*Recorded data:*
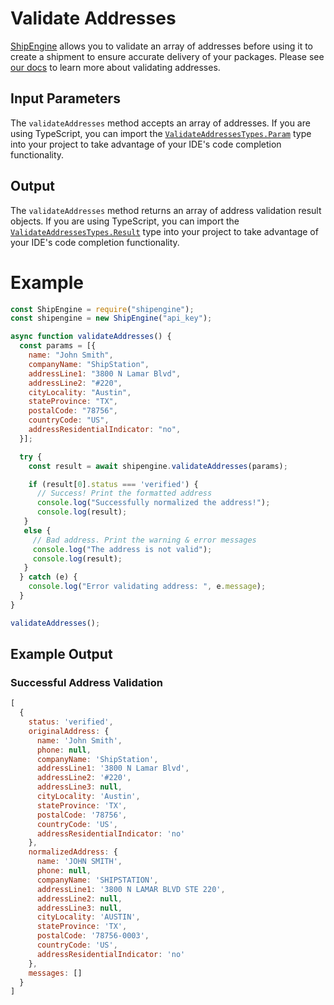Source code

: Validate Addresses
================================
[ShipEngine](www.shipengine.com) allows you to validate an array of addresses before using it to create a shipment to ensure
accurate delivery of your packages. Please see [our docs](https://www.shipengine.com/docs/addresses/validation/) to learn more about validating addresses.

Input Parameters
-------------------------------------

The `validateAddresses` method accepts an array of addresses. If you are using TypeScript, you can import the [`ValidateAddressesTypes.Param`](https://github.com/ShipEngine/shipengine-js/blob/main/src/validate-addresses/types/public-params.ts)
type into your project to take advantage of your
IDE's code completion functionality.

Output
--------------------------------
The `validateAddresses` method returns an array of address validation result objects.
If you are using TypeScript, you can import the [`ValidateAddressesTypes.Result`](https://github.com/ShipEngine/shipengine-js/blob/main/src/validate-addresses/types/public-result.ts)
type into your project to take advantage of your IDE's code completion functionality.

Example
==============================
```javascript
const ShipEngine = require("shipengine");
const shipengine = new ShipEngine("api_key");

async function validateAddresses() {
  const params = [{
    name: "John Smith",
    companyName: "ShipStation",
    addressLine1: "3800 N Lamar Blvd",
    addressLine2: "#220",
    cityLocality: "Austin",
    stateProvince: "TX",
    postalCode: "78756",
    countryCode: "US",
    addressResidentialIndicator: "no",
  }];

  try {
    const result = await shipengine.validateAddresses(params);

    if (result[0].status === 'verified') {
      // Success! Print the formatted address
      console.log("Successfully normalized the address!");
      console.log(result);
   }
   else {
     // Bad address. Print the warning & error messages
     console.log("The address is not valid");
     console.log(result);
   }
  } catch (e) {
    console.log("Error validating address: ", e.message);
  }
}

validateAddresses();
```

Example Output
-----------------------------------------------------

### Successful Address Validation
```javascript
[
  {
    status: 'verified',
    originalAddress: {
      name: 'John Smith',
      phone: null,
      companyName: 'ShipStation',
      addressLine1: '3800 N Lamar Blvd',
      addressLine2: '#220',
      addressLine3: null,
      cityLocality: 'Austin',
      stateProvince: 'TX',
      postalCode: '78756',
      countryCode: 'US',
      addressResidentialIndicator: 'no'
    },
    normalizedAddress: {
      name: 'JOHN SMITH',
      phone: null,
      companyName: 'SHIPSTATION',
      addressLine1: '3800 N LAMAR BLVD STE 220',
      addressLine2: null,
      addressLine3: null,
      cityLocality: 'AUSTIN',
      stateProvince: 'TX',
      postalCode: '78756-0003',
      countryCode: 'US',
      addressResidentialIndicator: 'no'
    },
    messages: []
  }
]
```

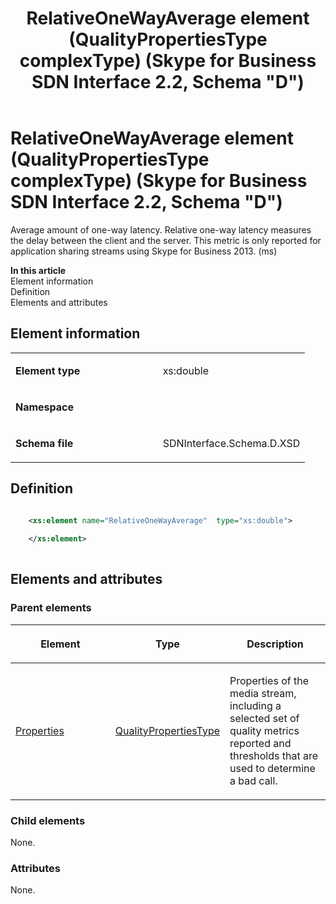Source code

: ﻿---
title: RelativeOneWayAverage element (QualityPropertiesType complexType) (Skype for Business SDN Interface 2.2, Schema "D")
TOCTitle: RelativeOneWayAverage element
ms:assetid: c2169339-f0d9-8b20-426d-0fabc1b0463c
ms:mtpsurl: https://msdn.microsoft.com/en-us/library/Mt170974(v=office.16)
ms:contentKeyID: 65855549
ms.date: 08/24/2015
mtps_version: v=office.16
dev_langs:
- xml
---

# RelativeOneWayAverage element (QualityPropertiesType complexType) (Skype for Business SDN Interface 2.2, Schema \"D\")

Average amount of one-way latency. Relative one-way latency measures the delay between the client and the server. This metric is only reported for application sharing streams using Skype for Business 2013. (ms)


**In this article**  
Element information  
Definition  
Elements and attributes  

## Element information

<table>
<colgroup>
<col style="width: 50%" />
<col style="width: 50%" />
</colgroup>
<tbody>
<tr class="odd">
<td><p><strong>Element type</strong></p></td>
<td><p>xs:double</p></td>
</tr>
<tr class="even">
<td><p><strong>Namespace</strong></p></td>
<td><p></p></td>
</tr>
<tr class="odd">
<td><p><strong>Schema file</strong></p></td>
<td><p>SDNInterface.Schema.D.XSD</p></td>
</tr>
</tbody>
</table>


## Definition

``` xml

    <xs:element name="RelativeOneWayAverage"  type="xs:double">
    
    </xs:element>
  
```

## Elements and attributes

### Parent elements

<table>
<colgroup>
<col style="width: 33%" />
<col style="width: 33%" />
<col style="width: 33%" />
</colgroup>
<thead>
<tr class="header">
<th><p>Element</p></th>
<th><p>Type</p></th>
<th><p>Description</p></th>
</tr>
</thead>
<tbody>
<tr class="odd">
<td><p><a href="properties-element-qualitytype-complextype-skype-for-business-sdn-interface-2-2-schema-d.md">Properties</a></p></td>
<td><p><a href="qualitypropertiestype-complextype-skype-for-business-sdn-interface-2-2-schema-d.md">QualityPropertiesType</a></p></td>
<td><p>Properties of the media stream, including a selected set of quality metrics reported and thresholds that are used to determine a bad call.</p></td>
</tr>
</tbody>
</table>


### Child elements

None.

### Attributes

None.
--
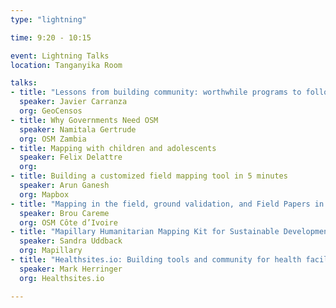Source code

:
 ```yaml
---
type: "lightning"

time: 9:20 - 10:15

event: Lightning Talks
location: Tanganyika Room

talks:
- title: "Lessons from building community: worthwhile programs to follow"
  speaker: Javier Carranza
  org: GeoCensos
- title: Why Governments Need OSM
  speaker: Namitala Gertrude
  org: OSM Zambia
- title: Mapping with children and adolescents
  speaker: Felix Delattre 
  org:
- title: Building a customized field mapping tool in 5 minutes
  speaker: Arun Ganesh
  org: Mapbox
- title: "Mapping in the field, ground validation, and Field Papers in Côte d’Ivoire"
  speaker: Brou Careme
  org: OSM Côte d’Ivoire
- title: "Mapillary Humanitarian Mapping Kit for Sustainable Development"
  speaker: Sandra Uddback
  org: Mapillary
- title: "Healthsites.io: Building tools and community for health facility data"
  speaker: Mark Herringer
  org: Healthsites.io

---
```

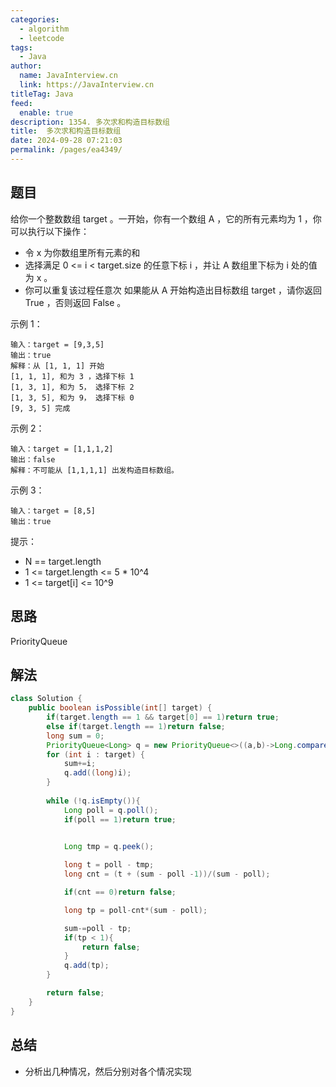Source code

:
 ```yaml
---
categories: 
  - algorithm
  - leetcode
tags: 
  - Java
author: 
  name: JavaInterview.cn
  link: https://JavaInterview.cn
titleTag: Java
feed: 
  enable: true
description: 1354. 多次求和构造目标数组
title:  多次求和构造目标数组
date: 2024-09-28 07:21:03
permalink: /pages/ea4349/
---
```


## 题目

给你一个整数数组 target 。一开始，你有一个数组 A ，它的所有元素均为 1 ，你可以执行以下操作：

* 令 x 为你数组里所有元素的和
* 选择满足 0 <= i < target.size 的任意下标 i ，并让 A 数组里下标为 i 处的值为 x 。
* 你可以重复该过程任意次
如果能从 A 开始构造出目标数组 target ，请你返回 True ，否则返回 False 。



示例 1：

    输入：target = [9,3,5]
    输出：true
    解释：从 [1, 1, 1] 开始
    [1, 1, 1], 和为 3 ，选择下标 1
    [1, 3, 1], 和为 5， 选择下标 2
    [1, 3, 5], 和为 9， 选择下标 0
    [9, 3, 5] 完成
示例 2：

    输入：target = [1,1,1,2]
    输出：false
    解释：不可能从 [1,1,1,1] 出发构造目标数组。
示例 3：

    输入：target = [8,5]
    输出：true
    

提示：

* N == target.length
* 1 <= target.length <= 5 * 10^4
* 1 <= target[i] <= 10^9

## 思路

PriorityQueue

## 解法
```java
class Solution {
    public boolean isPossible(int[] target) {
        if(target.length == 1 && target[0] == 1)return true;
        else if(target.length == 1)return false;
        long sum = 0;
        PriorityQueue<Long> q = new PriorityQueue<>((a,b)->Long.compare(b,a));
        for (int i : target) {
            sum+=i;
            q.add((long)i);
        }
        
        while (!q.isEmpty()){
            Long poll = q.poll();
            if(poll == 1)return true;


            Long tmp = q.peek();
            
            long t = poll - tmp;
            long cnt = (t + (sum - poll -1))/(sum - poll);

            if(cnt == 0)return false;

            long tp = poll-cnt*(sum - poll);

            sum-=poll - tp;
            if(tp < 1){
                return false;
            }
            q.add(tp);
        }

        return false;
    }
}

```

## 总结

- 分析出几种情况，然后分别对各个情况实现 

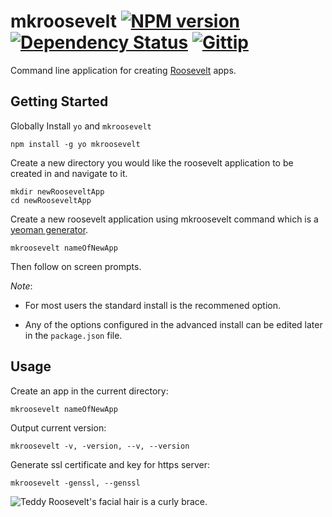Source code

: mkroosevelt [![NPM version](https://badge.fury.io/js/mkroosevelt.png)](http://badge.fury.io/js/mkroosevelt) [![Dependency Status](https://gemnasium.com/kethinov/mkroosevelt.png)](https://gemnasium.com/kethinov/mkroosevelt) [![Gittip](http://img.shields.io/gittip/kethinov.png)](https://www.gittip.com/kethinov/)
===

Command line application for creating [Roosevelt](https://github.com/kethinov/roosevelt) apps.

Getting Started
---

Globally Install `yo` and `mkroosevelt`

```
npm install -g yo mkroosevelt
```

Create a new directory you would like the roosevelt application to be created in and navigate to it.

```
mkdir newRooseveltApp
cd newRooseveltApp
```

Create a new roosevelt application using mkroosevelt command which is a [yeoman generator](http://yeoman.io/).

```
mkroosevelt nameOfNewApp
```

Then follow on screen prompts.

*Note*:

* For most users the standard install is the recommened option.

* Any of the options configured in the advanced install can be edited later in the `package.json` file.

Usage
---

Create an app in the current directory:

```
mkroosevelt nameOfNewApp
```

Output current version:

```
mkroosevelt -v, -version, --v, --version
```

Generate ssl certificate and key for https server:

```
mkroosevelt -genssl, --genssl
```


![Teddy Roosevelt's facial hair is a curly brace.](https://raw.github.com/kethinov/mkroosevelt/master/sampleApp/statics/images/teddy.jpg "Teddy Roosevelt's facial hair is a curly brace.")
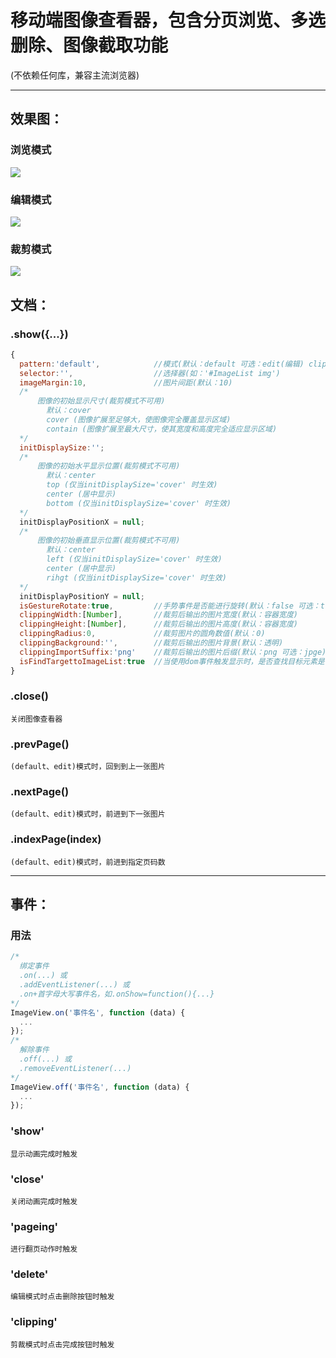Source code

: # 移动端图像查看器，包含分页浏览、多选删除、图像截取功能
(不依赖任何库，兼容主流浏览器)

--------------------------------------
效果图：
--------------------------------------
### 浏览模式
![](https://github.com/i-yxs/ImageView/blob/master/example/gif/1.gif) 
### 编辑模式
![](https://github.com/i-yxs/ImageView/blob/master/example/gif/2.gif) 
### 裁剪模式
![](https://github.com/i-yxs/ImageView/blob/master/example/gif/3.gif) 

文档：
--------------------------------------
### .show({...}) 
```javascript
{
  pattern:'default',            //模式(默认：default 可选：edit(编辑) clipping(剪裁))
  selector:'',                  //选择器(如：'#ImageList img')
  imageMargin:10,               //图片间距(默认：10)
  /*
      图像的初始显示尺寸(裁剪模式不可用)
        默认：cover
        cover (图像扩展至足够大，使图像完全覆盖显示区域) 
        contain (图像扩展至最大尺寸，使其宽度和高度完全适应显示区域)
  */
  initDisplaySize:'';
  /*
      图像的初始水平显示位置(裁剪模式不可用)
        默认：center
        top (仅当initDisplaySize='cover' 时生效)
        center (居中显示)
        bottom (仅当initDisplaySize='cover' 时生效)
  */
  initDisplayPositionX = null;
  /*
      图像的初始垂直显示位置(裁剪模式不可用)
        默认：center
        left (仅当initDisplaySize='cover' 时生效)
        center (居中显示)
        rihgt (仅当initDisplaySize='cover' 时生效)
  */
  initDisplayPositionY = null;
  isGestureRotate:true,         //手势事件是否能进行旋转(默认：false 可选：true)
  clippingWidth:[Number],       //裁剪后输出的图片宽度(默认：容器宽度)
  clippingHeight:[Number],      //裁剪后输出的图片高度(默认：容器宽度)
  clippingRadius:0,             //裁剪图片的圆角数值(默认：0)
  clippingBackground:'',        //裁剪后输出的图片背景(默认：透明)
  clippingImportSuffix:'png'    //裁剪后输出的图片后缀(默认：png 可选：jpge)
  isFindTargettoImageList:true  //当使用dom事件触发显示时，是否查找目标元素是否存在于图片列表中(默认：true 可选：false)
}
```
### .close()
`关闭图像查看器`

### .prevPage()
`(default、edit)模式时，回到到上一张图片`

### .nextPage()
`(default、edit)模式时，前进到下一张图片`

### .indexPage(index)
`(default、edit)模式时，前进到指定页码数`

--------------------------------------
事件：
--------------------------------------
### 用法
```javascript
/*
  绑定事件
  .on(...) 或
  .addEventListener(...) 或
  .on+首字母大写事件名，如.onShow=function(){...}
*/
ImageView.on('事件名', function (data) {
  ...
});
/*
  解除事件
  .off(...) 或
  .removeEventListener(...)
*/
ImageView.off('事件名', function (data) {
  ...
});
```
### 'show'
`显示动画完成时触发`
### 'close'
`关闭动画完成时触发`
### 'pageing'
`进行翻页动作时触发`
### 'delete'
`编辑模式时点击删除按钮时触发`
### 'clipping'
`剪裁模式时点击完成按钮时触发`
--
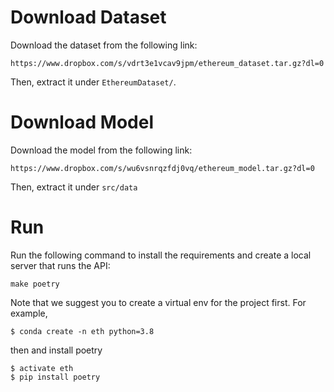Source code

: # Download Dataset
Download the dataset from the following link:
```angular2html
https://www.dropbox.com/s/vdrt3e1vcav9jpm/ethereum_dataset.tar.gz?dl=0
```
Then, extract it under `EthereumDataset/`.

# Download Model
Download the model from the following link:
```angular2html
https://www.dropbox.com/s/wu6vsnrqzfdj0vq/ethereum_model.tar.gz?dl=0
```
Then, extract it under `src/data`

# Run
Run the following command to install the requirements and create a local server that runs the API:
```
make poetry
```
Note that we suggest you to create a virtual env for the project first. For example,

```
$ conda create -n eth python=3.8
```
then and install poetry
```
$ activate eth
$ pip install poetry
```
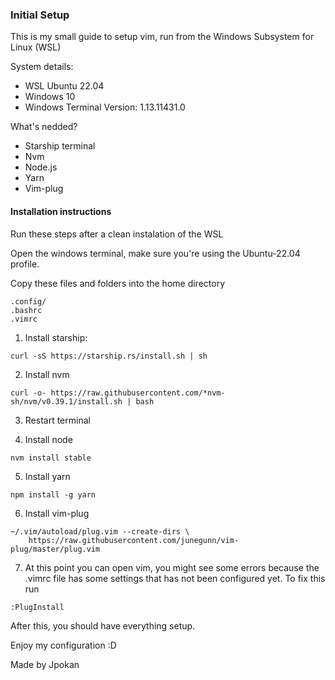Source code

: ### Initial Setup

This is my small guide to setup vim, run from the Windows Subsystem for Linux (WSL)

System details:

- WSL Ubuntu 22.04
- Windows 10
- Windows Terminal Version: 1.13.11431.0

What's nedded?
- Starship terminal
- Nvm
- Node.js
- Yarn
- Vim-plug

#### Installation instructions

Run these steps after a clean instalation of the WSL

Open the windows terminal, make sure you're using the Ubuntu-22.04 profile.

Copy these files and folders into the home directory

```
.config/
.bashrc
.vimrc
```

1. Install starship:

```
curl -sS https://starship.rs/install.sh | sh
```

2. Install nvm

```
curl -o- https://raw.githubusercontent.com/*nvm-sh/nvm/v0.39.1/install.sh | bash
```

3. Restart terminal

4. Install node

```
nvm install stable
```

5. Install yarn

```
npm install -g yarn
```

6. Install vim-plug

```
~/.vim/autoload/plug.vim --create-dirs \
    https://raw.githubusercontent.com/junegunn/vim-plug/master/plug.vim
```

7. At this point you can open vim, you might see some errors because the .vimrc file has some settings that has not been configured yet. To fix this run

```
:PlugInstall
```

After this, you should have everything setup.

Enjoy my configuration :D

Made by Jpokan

*What is being asked:*
Scan the entries above for the word "array". Report the lines that hold it.

*Written response:*
[ShipEngine](www.shipengine.com) allows you to validate an array of addresses before using it to create a shipment to ensure
The `validateAddresses` method accepts an array of addresses. If you are using TypeScript, you can import the [`ValidateAddressesTypes.Param`](https://github.com/ShipEngine/shipengine-js/blob/main/src/validate-addresses/types/public-params.ts)
The `validateAddresses` method returns an array of address validation result objects.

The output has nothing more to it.